The case history form will ask about your child’s birth history (also called perinatal history), such as birth weight and whether or not the child was full-term. It can also be important for the doctor to know if your child has a history of prematurity, demonstrates any developmental delays, or if complications occurred during the pregnancy or delivery. The history includes your child’s medical history, current medications and any allergies.

Your eye doctor will also want to know about previous ocular diagnoses and treatments involving your child, such as possible surgeries and glasses or contact lens wear. Be sure you inform your eye doctor if there is a family history vision concerns, such as eye turns (strabismus) or a lazy eye (amblyopia), or vision corrections for astigmatism, farsightedness (hyperopia), or nearsightedness (myopia).

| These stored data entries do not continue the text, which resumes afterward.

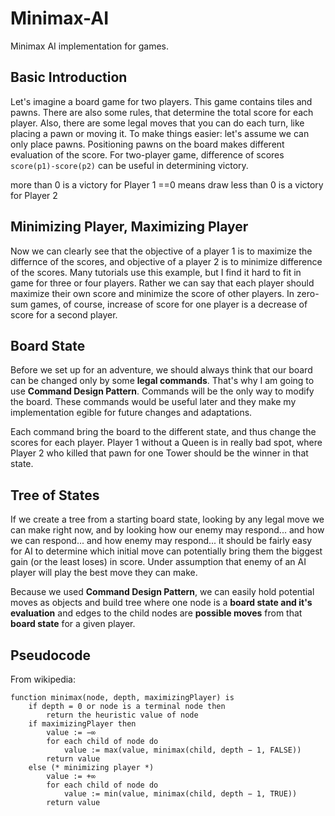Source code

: # Minimax-AI

Minimax AI implementation for games.

## Basic Introduction
Let's imagine a board game for two players. This game contains tiles and pawns. There are also some rules, that determine the total score for each player.
Also, there are some legal moves that you can do each turn, like placing a pawn or moving it. To make things easier: let's assume we can only place pawns.
Positioning pawns on the board makes different evaluation of the score. For two-player game, difference of scores `score(p1)-score(p2)` can be useful in determining victory.

more than 0 is a victory for Player 1
==0 means draw
less than 0 is a victory for Player 2

## Minimizing Player, Maximizing Player

Now we can clearly see that the objective of a player 1 is to maximize the differnce of the scores, and objective of a player 2 is to minimize difference of the scores. Many tutorials use this example, but I find it hard to fit in game for three or four players. Rather we can say that each player should maximize their own score and minimize the score of other players. In zero-sum games, of course, increase of score for one player is a decrease of score for a second player.

## Board State

Before we set up for an adventure, we should always think that our board can be changed only by some **legal commands**. That's why I am going to use **Command Design Pattern**. Commands will be the only way to modify the board. These commands would be useful later and they make my implementation egible for future changes and adaptations.

Each command bring the board to the different state, and thus change the scores for each player. 
Player 1 without a Queen is in really bad spot, where Player 2 who killed that pawn for one Tower should be the winner in that state.

## Tree of States

If we create a tree from a starting board state, looking by any legal move we can make right now, and by looking how our enemy may respond... and how we can respond... and how enemy may respond... it should be fairly easy for AI to determine which initial move can potentially bring them the biggest gain (or the least loses) in score. Under assumption that enemy of an AI player will play the best move they can make. 

Because we used **Command Design Pattern**, we can easily hold potential moves as objects and build tree where one node is a **board state and it's evaluation** and edges to the child nodes are **possible moves** from that **board state** for a given player.

## Pseudocode

From wikipedia:

```
function minimax(node, depth, maximizingPlayer) is
    if depth = 0 or node is a terminal node then
        return the heuristic value of node
    if maximizingPlayer then
        value := −∞
        for each child of node do
            value := max(value, minimax(child, depth − 1, FALSE))
        return value
    else (* minimizing player *)
        value := +∞
        for each child of node do
            value := min(value, minimax(child, depth − 1, TRUE))
        return value
```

Vision problems commonly found in young children

Besides looking for nearsightedness, farsightedness and astigmatism (refractive errors), your eye doctor will be examining your child’s eyes for signs of these eye and vision problems commonly found in young children:

  • Amblyopia. Also commonly called “lazy eye,” this is decreased vision in one or both eyes despite the absence of any eye health problem or damage. Common causes of amblyopia include strabismus (see below) and a significant difference in the refractive errors of the two eyes. Treatment of amblyopia may include patching the dominant eye to strengthen the weaker eye.
  • Binocularity Problems. Subtle problems with how the eyes struggle to work together. Binocularity difficulties lead to problems with depth perception, tracking and binocular coordination.
  • Convergence insufficiency. This is the inability to keep the eye looking at the same point at near for tasks like reading. Eye exercises (vision therapy) are often useful in managing convergence insufficiency.
  • Focusing problems. Focusing problems (accommodation problems) can limit the child’s ability to control their focus when looking from distance to near and back again (accommodative infacility) or have problems maintaining adequate focus for reading (accommodative insufficiency). Vision therapy and eyeglasses are often used to manage these different problems.
  • Refractive Error. Refractive errors include optical differences that can blur the image of an object to the child. There is a lot of changes in what is known about refractive errors and higher order aberrations and the way it affects the visual system. We often only talk about myopia, hyperopia and astigmatism and how the visual system develops. This will change in the future as more is learned through research.
  • Strabismus. Strabismus or an eye turn, is often caused by a congenital defect in the positioning or strength of muscles that are attached to the outside of the eyeball. These muscles control eye positioning and range of movement. Eye turns can lead to amblyopia. Surgery may be required to treat strabismus to improve the use of both eyes together or for just cosmetics.

The Importance of Vision to learning

It is often reported that 80% of what your child learns in school is through vision. A child with a problem with their vision will potentially have more difficulty competing in the classroom and playground. Be sure to schedule a complete eye exam for your child prior to the start of school.